Reforço da captação ainda não resolve o problema
Em declarações à Antena 1, o presidente dos Serviços Municipalizados de Água e Saneamento de Almada, Luís Palma, explicou que os trabalhos para aumentar a capacidade de captação estão em curso, mas ainda não produziram os resultados esperados.
"O novo furo ainda não está a captar o suficiente para se aproximar dos níveis de consumo que neste momento são exigidos. Quando começar a funcionar o outro furo, que desejamos que seja até ao final deste mês, já é mais um reforço", afirmou.
O responsável adiantou que está prevista a entrada em funcionamento de mais uma captação até ao final de Julho, seguindo-se outras duas até ao final do ano, numa estratégia destinada a reforçar a capacidade de abastecimento.

Sem previsão para normalizar o abastecimento
Apesar das intervenções em curso, Luís Palma admite que ainda não é possível indicar quando ficará resolvido o problema.
"Não é possível para já termos a resolução que todos desejaríamos. Não há data. Nós agora não estamos em condições de garantir esses prazos. Estamos a gerir isto permanentemente para que possamos ter uma resolução o mais breve possível", afirmou à rádio pública. 
O presidente dos Serviços Municipalizados de Água e Saneamento de Almada sublinhou ainda que "estamos a fazer um esforço enorme numa situação muito sensível" e que o plano de investimento "está em execução", embora os seus efeitos apenas venham a sentir-se de forma gradual.
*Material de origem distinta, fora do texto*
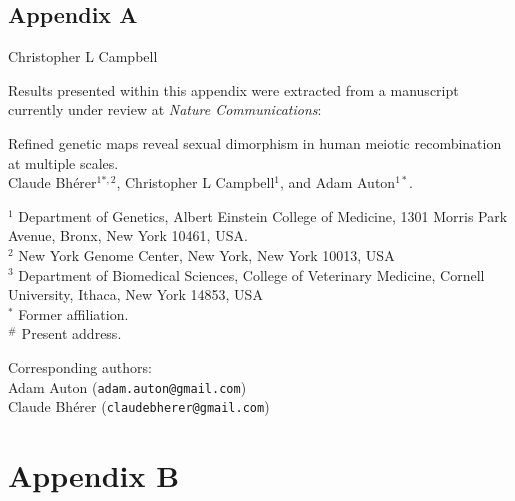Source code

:\documentclass[11pt,twoside,openright,letterpaper]{memoir}
\begin{document}
\begin{SingleSpace}
\renewcommand{\thechapter}{A}
\chapter{Appendix A} \label{ch:appendixCB}


\vspace{0.5cm}
Christopher L Campbell

\vspace{0.5cm}
\noindent Results presented within this appendix were extracted from a manuscript currently under review at \textit{Nature Communications}:

\vspace{0.5cm}
\noindent Refined genetic maps reveal sexual dimorphism in human meiotic recombination at multiple scales. \\

\noindent Claude Bh\'{e}rer$^{1*,2}$, Christopher L Campbell$^1$, and Adam Auton$^{1*}$.

\vspace{0.5cm}
\noindent $^1$ Department of Genetics, Albert Einstein College of Medicine, 1301 Morris Park Avenue, Bronx, New York 10461, USA. \\
\noindent $^2$ New York Genome Center, New York, New York 10013, USA \\
\noindent $^3$ Department of Biomedical Sciences, College of Veterinary Medicine, Cornell University, Ithaca, New York 14853, USA \\
\noindent $^*$ Former affiliation. \\
\noindent $^\#$ Present address.

\vspace{0.5cm}
\begin{centering}
    Corresponding authors: \\
    Adam Auton (\texttt{adam.auton@gmail.com}) \\
    Claude Bh\'{e}rer (\texttt{claudebherer@gmail.com}) \\
\end{centering}
\end{SingleSpace}


%
%

\chapter{Appendix B}
%
%
%


\end{document}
Novos constrangimentos alteraram previsões
Na passada sexta-feira, Luís Palma tinha indicado que a situação estava praticamente regularizada e que a falta de água ocorria apenas de forma muito pontual. Contudo, explicou agora que o cenário evoluiu de forma diferente.
"Era essa a perspetiva que efetivamente tínhamos. Como compreenderão, depois começaram a surgir outros problemas que dificultaram essa nossa intenção e aquilo que era o que nós tínhamos previsto", referiu. 
Segundo o responsável, as dificuldades resultam sobretudo do facto de o consumo estar acima da capacidade atual de captação.
"Está a haver consumo superior à capacidade de captação que temos. E este aumento faz com que não consigamos ter a água na quantidade que desejamos para fazer o abastecimento de forma normal", explicou.

Moradores exigem respostas rápidas
As sucessivas interrupções no abastecimento levaram ao lançamento de uma petição pública que reúne já perto de quatro mil assinaturas.
Os subscritores exigem medidas urgentes para reduzir os impactos da falta de água e defendem uma intervenção rápida que permita resolver o problema com a maior brevidade possível. No texto da petição manifestam-se "profundamente preocupados e indignados" com as frequentes interrupções no abastecimento que têm afetado várias localidades do concelho de Almada.